12. It was contended by Ms. Jayashree Banerjee, learned counsel on behalf of the appellant-wife that as regards the question as to the age of the wife the learned Court below has completely overlooked Ext B and Ext C being the birth certificate issued by the Registrar of Births and Deaths and the record maintained by the Hospital where the appellant (wife) was born. It was urged that the school register and certificate being Exts 1 & 3 have no evidentiary value more particularly in view of the evidence of RW 2 and therefore the judgment could not be based solely on these two documents. It was further contended that in view of the marriage between the parties having been consummated no relief could have been claimed or granted u/s 25 of the Act. Reliance was placed by Ms. Jayashree Banerjee upon certain precedents reference to which shall be made at appropriate stage.

13. On the other hand, the contention on behalf of the respondent-husband by his learned counsel Mr. Asok Banerjee is that the school admission register (Ext 1) which shows the date of birth based on which the Headmaster issued the certificate (Ext 3) are based upon the particulars furnished by the father (RW 2) of the wife and it clinches the issue whereas the evidence relied upon by the appellant being the certificate (Ext B) of the Registrar of Births, Arambagh Municipality shows that registration of birth was recorded after the institution of the suit and from column 2 it is evident that the registration was made on June 23, 1992. The Log Book of Arambagh S.D. Hospital being Ext C, it was contended, has not been duly proved nor was the Log Book maintained in accordance with the procedure prescribed therefore nor the person competent to testify with regard to the said Log Book has been examined. It was therefore urged that no reliance can be placed upon the Exts B & C, relied upon by the appellant.

14. Before we deal with the rival contentions a brief look at some of the provisions of the Act would be useful.
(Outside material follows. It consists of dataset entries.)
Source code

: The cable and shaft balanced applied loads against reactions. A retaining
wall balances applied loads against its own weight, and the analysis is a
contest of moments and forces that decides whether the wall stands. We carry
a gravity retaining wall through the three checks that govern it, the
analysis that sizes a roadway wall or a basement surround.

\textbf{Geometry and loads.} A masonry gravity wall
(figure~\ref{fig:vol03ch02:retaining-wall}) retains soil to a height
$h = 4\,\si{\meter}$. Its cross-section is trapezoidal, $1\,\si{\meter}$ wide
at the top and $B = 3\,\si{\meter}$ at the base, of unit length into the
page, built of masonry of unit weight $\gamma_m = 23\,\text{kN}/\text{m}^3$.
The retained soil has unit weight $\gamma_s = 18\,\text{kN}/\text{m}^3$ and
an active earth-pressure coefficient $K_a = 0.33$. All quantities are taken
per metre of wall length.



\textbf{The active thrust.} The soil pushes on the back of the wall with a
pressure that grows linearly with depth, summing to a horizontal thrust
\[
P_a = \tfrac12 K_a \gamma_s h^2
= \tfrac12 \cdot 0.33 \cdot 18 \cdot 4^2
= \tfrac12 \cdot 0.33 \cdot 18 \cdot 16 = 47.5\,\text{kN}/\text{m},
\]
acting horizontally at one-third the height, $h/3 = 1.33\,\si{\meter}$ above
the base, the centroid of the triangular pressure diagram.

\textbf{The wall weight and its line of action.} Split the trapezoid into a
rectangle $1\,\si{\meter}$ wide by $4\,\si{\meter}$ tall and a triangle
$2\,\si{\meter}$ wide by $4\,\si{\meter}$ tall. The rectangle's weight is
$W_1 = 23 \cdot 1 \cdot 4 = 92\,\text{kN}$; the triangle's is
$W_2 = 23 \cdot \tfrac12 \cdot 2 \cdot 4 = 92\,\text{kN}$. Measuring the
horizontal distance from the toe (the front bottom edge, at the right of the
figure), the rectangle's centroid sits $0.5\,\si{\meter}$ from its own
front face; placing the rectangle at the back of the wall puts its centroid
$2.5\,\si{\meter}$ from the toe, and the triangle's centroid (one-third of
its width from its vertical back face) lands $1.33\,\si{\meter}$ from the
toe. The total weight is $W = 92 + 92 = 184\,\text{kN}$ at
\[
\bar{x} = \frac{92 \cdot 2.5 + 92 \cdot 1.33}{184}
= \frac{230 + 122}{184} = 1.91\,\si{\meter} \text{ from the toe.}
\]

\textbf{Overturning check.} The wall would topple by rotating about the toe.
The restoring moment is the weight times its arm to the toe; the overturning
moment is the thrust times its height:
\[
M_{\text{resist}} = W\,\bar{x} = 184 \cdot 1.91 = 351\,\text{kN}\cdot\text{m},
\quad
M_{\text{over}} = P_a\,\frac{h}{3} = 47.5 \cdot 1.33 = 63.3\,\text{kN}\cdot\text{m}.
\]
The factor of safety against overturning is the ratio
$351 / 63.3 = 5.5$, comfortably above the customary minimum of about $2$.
15. The marriage was performed and registered under the Special Marriage Act, 1954 (hereinafter referred, to as the Act). The petition for declaring the marriage as null and void is apparently filed under the provisions of Sections 24 and 25 of the Act.
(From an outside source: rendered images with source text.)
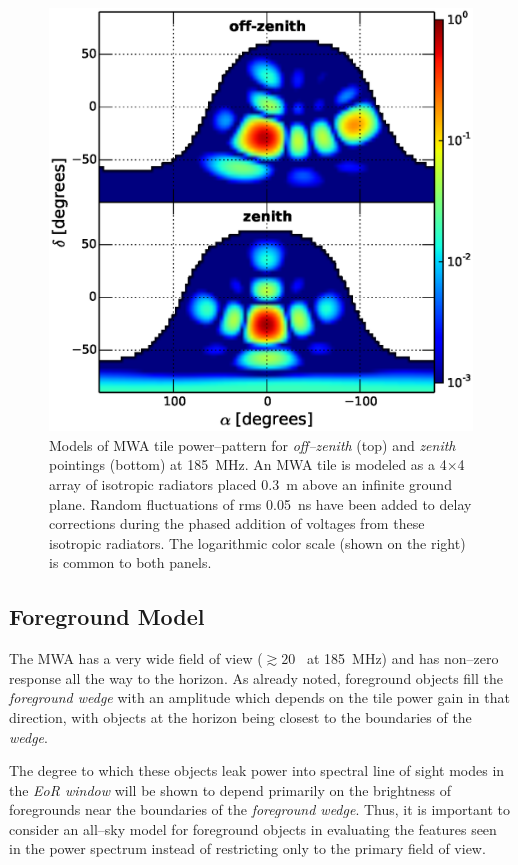 \documentclass[preprint2,iop,numberedappendix]{emulateapj}
\begin{document}
\begin{figure}[htb]
\centering
\includegraphics[width=\linewidth]{figures/v1_0/delta_array_powerpattern_0.3m_ground_custom.eps}
\caption{Models of MWA tile power--pattern for {\it off--zenith} (top) and {\it zenith} pointings (bottom) at 185~MHz. An MWA tile is modeled as a 4$\times$4 array of isotropic radiators placed 0.3~m above an infinite ground plane. Random fluctuations of rms 0.05~ns have been added to delay corrections during the phased addition of voltages from these isotropic radiators. The logarithmic color scale (shown on the right) is common to both panels. \label{fig:power_pattern}}
\end{figure}

\subsection{Foreground Model}\label{sec:foreground}

The MWA has a very wide field of view ($\gtrsim 20$\arcdeg~ at 185~MHz) and has non--zero response all the way to the horizon. As already noted, foreground objects fill the {\it foreground wedge} with an amplitude which depends on the tile power gain in that direction, with objects at the horizon being closest to the boundaries of the {\it wedge}. 

The degree to which these objects leak power into spectral line of sight modes in the {\it EoR window} will be shown to depend primarily on the brightness of foregrounds near the boundaries of the {\it foreground wedge}. Thus, it is important to consider an all--sky model for foreground objects in evaluating the features seen in the power spectrum instead of restricting only to the primary field of view. 
\end{document}
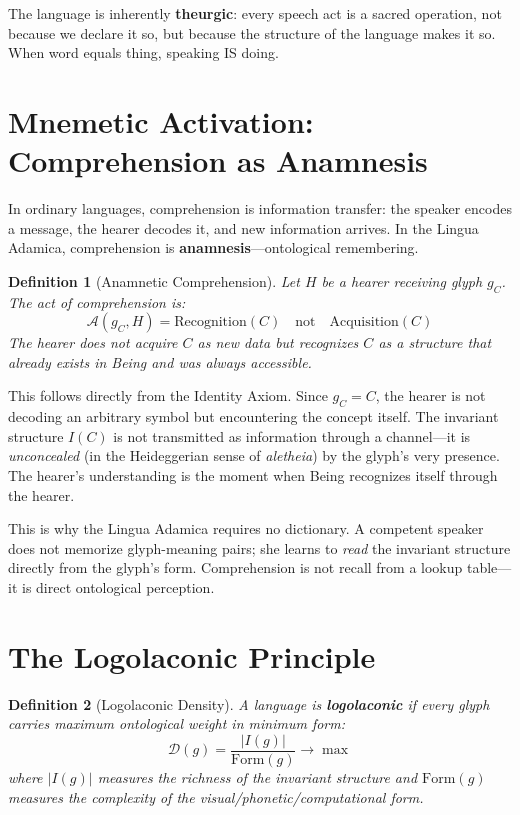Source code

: \documentclass[12pt, letterpaper]{book}
\def\equiv{=}%
\def\mathfrak#1{#1}%
\newtheorem{definition}{Definition}[chapter]
\begin{document}
The language is inherently \textbf{theurgic}: every speech act is a sacred operation, not because we declare it so, but because the structure of the language makes it so. When word equals thing, speaking IS doing.

\section{Mnemetic Activation: Comprehension as Anamnesis}

In ordinary languages, comprehension is information transfer: the speaker encodes a message, the hearer decodes it, and new information arrives. In the Lingua Adamica, comprehension is \textbf{anamnesis}---ontological remembering.

\begin{definition}[Anamnetic Comprehension]\label{def:anamnetic-comp}
Let $H$ be a hearer receiving glyph $\mathfrak{g}_C$. The act of comprehension is:
\[
\mathcal{A}(\mathfrak{g}_C, H) = \text{Recognition}(C) \quad\text{not}\quad \text{Acquisition}(C)
\]
The hearer does not acquire $C$ as new data but \textit{recognizes} $C$ as a structure that already exists in Being and was always accessible.
\end{definition}

This follows directly from the Identity Axiom. Since $\mathfrak{g}_C \equiv C$, the hearer is not decoding an arbitrary symbol but encountering the concept itself. The invariant structure $I(C)$ is not transmitted as information through a channel---it is \textit{unconcealed} (in the Heideggerian sense of \textit{aletheia}) by the glyph's very presence. The hearer's understanding is the moment when Being recognizes itself through the hearer.

This is why the Lingua Adamica requires no dictionary. A competent speaker does not memorize glyph-meaning pairs; she learns to \textit{read} the invariant structure directly from the glyph's form. Comprehension is not recall from a lookup table---it is direct ontological perception.

\section{The Logolaconic Principle}

\begin{definition}[Logolaconic Density]\label{def:logolaconic}
A language is \textbf{logolaconic} if every glyph carries maximum ontological weight in minimum form:
\[
\mathcal{D}(\mathfrak{g}) = \frac{|I(\mathfrak{g})|}{\mathrm{Form}(\mathfrak{g})} \to \max
\]
where $|I(\mathfrak{g})|$ measures the richness of the invariant structure and $\mathrm{Form}(\mathfrak{g})$ measures the complexity of the visual/phonetic/computational form.
\end{definition}
\end{document}
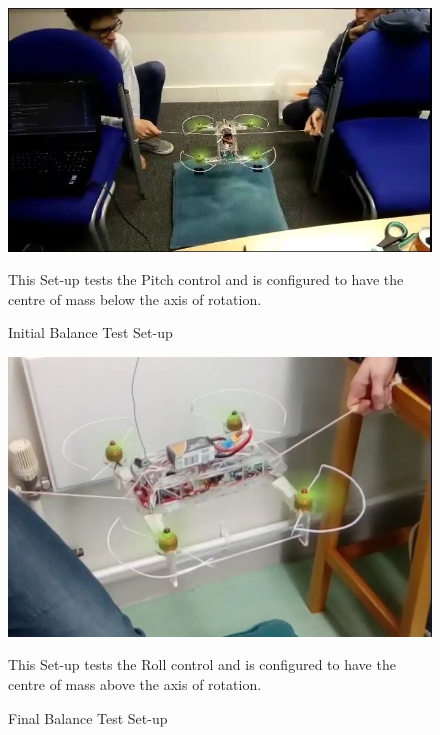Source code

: \documentclass[a4paper,11pt]{article}
\begin{document}
\begin{figure}[!ht]
    \includegraphics[width=\textwidth]{initial_balance.jpg}
    \caption{Initial Balance Test Set-up}
    \medskip
    \small
    \centering
    This Set-up tests the Pitch control and is configured to have the centre of mass below the axis of rotation.
    \label{fig:Initial Balance}
\end{figure}
\begin{figure}[!ht]
    \includegraphics[width=\textwidth]{final_balance.jpg}
    \caption{Final Balance Test Set-up}
    \medskip
    \small
    \centering
    This Set-up tests the Roll control and is configured to have the centre of mass above the axis of rotation.
    \label{fig:Final Balance}
\end{figure}


  
\end{document}
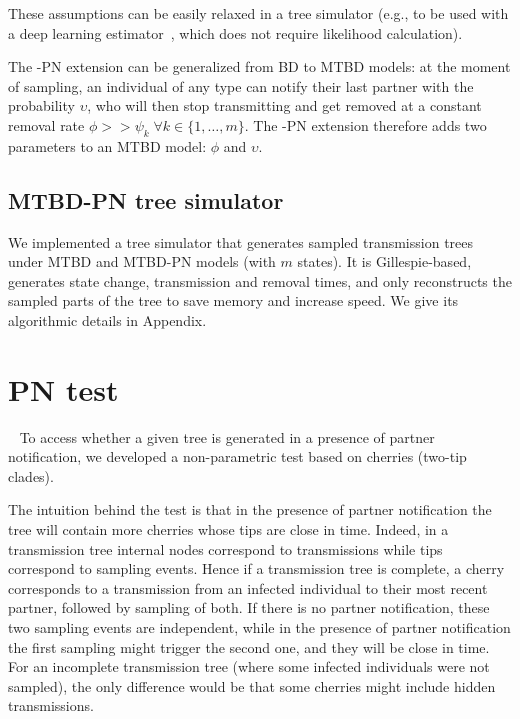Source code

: \documentclass[a4paper,10pt]{article}
\begin{document}
These assumptions can be easily relaxed in a tree simulator (e.g., to be used with a deep learning estimator~\citep{Voznica2021}, which does not require likelihood calculation).


The -PN extension can be generalized from BD to MTBD models: at the moment of sampling, an individual of any type can notify their last partner with the probability $\upsilon$, who will then stop transmitting and get removed at a constant removal rate $\phi >> \psi_k \; \forall k \in \{1, \ldots, m\}$. The -PN extension therefore adds two parameters to an MTBD model: $\phi$ and $\upsilon$.

\subsection{MTBD-PN tree simulator}

We implemented a tree simulator that generates sampled transmission trees under MTBD and MTBD-PN models (with $m$ states). It is Gillespie-based, generates state change, transmission and removal times, and only reconstructs the sampled parts of the tree to save memory and increase speed.
We give its algorithmic details in Appendix. 



\section{PN test}~\label{sec:test}
To access whether a given tree is generated in a presence of partner notification, we developed a non-parametric test based on cherries (two-tip clades). 

The intuition behind the test is that in the presence of partner notification the tree will contain more cherries whose tips are close in time. Indeed, in a transmission tree internal nodes correspond to transmissions while tips correspond to sampling events. Hence if a transmission tree is complete, a cherry corresponds to a transmission from an infected individual to their most recent partner, followed by sampling of both. If there is no partner notification, these two sampling events are independent, while in the presence of partner notification the first sampling might trigger the second one, and they will be close in time. For an incomplete transmission tree (where some infected individuals were not sampled), the only difference would be that some cherries might include hidden transmissions.
\end{document}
16. Section 4 of the Act prescribes the conditions relating to solemnisation of the marriage under that Act. Sub-clause (c) lays down the age requirement for a valid marriage and in the case of a female the age prescribed is 18 years. Section 24 lays down that any marriage solemnised under the Act shall be null and void and may on a petition presented by either party be so declared by a decree of nullity if any of the conditions specified in Clauses (a), (b), (c) and (d) of Section 4 has been fulfilled. Thus the question as to whether the marriage in the case on hand is void on the ground that the wife was under-aged would have to be considered in the light of the provisions contained in Section 4(c) read with Section 24.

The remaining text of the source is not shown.